Low back pain is a common symptom experienced by more than 540 million people at any one time (1). In most cases, nearly 99 percent, the cause of the low back pain is not medically serious and most people will see symptoms subside within 2 to 6 weeks.
Where does imaging come into play?
Lumbar imaging provides us with a snapshot of the current structural state of an individual’s spine. We cannot see pain on imaging. There are some situations where imaging may be warranted but for the vast majority of cases it is not. Here are some guidelines that may indicate imaging is warranted, which may be triggered by the presence of red flags during a clinical exam.
Some examples of red flags include, but are not limited to:
- Patient medical history (i.e was there trauma or a fall? Prolonged use of corticosteroids? A history of cancer?) [2].
- Lumbar or sacral dermatome changes (hypoesthesia, hyperesthesia or anesthesia) [3].
- Lower extremity weakness or hyporeflexia [3].

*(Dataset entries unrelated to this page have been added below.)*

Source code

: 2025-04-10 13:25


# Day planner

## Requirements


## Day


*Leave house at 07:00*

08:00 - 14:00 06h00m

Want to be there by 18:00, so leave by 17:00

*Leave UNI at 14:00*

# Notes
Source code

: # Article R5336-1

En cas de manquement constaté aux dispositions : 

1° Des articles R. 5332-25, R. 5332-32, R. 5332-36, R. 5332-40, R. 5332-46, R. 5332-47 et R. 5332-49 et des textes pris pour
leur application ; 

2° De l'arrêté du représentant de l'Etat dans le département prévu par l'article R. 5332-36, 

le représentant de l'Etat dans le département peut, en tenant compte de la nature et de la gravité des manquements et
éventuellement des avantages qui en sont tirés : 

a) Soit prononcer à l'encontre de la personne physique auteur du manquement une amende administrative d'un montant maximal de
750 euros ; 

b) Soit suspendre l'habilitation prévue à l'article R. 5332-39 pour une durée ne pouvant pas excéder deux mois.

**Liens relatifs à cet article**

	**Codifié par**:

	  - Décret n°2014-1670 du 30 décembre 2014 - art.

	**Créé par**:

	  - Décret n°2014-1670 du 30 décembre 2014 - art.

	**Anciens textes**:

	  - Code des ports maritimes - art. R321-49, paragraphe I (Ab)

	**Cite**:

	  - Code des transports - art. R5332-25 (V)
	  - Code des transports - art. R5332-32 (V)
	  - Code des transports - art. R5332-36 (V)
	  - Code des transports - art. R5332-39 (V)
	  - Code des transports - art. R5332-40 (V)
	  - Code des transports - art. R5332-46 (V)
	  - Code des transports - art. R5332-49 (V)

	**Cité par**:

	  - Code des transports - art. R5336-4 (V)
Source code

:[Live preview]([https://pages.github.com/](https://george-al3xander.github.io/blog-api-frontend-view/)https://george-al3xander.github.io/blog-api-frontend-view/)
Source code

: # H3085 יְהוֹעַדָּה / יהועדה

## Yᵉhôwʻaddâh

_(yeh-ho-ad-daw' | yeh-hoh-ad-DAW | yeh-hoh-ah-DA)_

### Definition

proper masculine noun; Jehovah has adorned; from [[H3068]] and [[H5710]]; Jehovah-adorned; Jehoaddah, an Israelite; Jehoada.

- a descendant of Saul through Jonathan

- Bowel and bladder changes [3].
These, or other components of a clinical assessment, may raise suspicion of pathological cause(s) of an individual’s low back pain. Some of these major conditions include, but are not limited to:
- Spinal fracture (1.8-4.3%)
- Malignancy (0.2%)
- Infection (0.01%)
- Cauda equina syndrome (0.04%)
Lumbar imaging will be warranted in particular cases, however, as stated previously, these incidents are rare (less than 1% of all low back cases) [2,3,4]. This information is not to suggest lumbar imaging is unnecessary. As stated in the guidelines, there are times where medical imaging will be warranted and advisable for those experiencing low back pain. Please seek out your local medical professional for proper advice.
References:
1) Hartvigsen J, Hancock MJ, Kongsted A, et al. What low back pain is and why we need to pay attention. The Lancet. 2018;391(10137):2356-2367. doi:10.1016/s0140-6736(18)30480-x
2) Henschke N, Maher CG, Refshauge KM, et al. Prevalence of and screening for serious spinal pathology in patients presenting to primary care settings with acute low back pain. Arthritis & Rheumatism. 2009;60(10):3072-3080. doi:10.1002/art.24853. 3) Baker SR, Rabin A, Lantos G, Gallagher EJ. The effect of restricting the indications for
lumbosacral spine radiography in patients with acute back symptoms. AJR Am J Roentgenol. 1987;149(3):535-538. 4) Bardin LD, King P, Maher CG. Diagnostic triage for low back pain: a practical approach for primary care. Med J Aust. 2017;206(6):268-273.